What I’m wondering is why you don’t simply feed your sine tones into the equipment. You say that the sine tones are already vibrating in the range 50 to 200 Hz.

Thank you very much for all the responses, really appreciated.

No problem there, I am not trying to convey speech but pure tones.

Looks interesting, seems to be doing good pitch tracking. Not sure however how it handles the result of this tracking. Will look closer, thanks.
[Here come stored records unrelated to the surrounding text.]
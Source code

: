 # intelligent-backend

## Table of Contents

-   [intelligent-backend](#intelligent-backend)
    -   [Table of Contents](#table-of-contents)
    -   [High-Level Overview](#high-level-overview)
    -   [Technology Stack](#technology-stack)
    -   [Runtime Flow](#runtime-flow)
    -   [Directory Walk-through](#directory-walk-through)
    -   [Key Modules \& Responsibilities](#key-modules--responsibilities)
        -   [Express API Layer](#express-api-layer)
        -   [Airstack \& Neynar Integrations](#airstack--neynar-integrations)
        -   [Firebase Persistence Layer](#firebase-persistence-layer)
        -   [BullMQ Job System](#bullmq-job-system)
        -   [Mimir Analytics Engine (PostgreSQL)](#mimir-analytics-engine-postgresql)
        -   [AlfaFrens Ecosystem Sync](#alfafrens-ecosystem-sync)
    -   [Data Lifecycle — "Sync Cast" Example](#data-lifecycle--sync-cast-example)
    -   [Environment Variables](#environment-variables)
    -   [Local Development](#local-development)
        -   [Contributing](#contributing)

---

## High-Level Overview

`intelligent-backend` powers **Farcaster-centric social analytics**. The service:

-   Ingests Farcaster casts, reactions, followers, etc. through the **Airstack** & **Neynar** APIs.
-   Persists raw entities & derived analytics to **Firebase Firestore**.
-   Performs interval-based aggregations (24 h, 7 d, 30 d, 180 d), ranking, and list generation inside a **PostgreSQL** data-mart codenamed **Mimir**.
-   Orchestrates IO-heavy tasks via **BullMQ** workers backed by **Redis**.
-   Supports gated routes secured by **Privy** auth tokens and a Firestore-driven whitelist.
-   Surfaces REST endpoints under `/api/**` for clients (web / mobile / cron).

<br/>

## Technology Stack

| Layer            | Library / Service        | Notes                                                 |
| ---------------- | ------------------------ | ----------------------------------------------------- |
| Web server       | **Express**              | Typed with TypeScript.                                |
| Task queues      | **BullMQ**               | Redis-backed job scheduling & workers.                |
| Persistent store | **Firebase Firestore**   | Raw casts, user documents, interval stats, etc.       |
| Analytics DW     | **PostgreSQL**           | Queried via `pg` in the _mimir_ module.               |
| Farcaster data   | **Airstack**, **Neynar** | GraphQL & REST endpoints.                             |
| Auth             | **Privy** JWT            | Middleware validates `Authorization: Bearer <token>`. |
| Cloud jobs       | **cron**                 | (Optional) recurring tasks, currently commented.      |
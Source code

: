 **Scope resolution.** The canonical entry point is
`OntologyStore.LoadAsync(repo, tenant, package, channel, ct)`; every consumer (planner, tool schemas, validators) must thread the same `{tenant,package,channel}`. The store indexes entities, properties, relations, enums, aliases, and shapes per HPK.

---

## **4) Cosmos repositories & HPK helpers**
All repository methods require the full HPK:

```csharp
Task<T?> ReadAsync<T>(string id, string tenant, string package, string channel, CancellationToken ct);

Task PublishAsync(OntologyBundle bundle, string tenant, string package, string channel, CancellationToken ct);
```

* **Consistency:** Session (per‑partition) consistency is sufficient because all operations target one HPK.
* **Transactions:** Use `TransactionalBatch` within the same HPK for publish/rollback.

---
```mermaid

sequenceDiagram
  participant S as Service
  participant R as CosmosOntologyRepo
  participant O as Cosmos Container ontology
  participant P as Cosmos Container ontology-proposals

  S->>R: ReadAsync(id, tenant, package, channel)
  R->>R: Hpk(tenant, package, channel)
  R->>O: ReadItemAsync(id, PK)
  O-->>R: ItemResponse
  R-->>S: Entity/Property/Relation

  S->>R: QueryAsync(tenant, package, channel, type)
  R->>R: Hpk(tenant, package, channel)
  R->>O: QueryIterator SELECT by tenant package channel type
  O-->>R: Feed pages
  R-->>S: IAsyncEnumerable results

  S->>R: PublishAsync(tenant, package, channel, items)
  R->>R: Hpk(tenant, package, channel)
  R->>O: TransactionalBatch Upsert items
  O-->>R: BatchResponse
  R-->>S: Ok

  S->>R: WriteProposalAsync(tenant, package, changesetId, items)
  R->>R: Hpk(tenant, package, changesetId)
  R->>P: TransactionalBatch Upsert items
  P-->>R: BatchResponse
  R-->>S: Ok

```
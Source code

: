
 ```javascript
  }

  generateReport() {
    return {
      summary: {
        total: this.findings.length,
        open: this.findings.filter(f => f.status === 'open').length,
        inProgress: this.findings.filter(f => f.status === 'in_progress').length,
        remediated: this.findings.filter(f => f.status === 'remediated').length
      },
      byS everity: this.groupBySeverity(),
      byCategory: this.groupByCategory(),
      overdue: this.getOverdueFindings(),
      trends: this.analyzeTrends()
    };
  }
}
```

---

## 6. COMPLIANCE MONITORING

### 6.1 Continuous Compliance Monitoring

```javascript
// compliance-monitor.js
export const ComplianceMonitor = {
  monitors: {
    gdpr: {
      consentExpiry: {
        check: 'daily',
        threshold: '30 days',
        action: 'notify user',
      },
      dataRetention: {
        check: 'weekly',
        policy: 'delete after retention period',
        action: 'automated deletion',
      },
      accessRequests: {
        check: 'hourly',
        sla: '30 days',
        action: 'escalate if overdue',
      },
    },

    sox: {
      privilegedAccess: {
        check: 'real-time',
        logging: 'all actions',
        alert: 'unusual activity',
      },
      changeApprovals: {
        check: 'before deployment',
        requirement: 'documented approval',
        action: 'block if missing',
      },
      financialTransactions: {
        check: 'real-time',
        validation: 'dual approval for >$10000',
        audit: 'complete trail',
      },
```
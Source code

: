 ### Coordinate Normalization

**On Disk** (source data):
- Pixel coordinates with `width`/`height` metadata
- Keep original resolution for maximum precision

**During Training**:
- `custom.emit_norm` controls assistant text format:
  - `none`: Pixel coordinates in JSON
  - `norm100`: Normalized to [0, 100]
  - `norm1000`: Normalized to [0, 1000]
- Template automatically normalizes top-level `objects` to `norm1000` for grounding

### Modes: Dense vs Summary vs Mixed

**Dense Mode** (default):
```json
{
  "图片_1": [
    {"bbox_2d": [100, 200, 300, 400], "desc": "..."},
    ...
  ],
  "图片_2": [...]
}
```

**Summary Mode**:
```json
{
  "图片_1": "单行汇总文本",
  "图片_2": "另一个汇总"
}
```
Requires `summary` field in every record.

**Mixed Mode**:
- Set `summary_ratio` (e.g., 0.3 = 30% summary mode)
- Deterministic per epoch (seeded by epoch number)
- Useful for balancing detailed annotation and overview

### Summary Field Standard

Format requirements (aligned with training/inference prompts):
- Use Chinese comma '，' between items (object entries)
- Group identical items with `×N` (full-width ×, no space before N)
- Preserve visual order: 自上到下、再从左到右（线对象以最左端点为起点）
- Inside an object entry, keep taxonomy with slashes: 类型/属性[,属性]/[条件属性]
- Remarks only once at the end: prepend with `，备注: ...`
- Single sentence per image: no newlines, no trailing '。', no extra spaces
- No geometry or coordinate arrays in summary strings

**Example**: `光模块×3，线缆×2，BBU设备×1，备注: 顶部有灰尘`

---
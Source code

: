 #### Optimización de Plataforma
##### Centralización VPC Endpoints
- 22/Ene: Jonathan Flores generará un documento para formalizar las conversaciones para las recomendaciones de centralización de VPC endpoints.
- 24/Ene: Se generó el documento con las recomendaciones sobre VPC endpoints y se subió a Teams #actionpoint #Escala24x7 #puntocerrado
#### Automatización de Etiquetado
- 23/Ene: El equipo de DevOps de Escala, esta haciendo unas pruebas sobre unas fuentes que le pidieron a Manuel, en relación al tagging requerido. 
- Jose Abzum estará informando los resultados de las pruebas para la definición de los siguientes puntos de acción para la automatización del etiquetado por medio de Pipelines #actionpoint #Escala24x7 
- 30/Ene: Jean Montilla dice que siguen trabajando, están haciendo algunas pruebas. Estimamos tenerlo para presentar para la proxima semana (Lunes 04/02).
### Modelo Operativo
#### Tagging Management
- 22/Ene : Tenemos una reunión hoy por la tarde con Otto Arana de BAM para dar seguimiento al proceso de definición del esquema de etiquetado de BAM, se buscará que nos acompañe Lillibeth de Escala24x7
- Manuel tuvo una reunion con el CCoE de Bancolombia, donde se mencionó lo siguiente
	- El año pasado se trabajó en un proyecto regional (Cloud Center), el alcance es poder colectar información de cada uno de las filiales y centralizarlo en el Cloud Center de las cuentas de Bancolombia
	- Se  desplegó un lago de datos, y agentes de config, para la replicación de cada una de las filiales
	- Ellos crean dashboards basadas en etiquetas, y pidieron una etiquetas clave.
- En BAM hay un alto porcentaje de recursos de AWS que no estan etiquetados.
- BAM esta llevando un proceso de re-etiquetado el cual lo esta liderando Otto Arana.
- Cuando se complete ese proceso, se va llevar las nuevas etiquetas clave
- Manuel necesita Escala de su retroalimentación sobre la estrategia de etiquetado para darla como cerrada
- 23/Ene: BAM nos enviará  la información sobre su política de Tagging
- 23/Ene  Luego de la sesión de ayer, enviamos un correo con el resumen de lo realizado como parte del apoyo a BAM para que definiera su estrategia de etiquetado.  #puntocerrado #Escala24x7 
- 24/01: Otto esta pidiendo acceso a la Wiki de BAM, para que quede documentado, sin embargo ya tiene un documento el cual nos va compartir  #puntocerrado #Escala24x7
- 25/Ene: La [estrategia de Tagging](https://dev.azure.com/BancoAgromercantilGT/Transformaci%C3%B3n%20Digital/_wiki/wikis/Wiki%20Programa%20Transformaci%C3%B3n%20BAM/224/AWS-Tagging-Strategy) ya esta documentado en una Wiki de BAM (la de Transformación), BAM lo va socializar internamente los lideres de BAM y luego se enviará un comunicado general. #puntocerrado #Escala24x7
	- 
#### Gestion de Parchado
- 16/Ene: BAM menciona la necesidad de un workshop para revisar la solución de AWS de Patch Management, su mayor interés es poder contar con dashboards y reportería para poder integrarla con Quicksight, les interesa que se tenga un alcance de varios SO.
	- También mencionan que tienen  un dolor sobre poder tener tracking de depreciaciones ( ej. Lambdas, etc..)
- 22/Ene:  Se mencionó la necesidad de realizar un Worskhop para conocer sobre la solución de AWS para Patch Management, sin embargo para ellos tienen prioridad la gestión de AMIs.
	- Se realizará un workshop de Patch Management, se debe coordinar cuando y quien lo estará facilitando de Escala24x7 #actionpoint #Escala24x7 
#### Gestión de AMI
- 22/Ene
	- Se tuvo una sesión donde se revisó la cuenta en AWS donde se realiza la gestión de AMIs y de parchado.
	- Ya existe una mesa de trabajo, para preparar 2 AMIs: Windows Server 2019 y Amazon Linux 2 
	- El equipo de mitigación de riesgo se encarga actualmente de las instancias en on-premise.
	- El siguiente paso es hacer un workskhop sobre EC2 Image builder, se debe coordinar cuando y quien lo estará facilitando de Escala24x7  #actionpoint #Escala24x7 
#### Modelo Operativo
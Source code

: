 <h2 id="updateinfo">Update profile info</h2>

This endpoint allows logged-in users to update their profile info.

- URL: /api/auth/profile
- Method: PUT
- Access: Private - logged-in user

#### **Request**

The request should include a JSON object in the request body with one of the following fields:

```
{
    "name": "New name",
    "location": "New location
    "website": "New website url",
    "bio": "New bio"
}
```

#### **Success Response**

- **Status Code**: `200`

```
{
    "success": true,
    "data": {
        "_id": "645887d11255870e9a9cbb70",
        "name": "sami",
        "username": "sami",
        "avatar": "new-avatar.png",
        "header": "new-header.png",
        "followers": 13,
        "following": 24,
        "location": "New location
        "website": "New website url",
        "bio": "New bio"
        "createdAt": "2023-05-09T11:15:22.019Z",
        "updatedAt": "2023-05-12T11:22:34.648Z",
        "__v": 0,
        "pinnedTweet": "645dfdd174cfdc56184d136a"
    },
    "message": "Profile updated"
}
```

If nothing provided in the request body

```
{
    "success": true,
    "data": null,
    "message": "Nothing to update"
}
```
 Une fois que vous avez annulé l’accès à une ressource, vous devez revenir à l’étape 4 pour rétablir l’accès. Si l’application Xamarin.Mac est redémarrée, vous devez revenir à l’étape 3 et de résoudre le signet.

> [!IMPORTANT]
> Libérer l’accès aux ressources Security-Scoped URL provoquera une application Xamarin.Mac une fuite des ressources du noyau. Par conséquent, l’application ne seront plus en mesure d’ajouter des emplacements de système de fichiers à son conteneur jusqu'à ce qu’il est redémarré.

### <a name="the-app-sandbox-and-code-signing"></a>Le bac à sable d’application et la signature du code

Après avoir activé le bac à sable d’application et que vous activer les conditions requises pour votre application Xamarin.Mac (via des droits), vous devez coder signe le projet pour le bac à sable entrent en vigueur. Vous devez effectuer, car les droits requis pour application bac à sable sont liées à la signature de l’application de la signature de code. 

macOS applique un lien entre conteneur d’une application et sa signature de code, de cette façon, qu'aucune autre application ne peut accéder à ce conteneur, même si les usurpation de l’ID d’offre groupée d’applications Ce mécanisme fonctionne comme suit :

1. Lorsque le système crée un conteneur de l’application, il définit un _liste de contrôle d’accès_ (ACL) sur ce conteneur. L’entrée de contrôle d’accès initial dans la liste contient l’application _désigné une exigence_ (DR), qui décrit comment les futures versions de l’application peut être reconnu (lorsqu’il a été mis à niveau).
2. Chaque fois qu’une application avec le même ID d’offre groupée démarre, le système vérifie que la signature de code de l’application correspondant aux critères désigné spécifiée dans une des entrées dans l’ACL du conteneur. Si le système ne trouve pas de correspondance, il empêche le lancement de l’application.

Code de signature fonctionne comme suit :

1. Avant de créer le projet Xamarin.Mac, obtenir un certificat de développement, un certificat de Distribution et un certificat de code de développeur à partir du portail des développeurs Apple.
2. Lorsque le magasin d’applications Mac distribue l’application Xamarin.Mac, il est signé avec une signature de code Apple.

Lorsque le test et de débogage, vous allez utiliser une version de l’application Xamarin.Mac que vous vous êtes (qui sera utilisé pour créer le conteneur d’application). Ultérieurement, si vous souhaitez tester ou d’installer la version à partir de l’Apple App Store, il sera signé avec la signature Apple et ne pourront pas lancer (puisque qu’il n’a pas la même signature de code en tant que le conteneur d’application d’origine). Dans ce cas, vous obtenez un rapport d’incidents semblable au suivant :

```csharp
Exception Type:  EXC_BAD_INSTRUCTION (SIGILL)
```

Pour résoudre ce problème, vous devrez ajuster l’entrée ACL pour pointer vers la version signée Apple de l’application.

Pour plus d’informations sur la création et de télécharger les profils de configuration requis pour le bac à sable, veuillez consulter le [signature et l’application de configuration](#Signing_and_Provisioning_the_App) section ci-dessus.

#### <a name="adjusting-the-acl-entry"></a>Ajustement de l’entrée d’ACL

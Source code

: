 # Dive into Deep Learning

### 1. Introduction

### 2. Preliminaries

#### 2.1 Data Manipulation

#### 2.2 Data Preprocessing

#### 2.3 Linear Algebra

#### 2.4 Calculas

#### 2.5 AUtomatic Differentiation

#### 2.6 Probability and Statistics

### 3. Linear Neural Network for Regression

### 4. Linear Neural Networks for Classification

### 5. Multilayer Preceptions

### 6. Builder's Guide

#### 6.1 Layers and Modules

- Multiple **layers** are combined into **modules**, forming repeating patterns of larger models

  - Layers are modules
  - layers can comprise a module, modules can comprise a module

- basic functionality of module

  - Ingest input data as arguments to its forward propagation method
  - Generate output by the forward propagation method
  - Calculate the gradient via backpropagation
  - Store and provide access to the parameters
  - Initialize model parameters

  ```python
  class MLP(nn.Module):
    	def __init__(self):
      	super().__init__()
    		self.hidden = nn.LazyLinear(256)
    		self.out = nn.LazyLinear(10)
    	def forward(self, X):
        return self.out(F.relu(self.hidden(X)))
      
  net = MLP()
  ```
Steve, you’re right, I am aware of the difference between the two. I should have said frequency of tremolo instead of amplitude of tremolo. The changes in amplitude of the carrier frequency are a result of the modulation of the modulating frequency. I am not too experienced in sound design so I still have to think to get the terms right

This is an interesting point, didn’t know that. So what frequencies are good candidates and aren’t close together? Would a carrier of 300Hz and a modulation of 30Hz work? I still see an effect though when modulating a 250 Hz by a 30 Hz, see end of post. I hope my poor use of terminology has not prevented you guys from understanding what I’m trying to say, sorry if it has

I can do that (I am doing that), and it works. It’s just that adding modulation on top of the sine wave adds a “roughness” to the vibration and is a good way to make it more prominent.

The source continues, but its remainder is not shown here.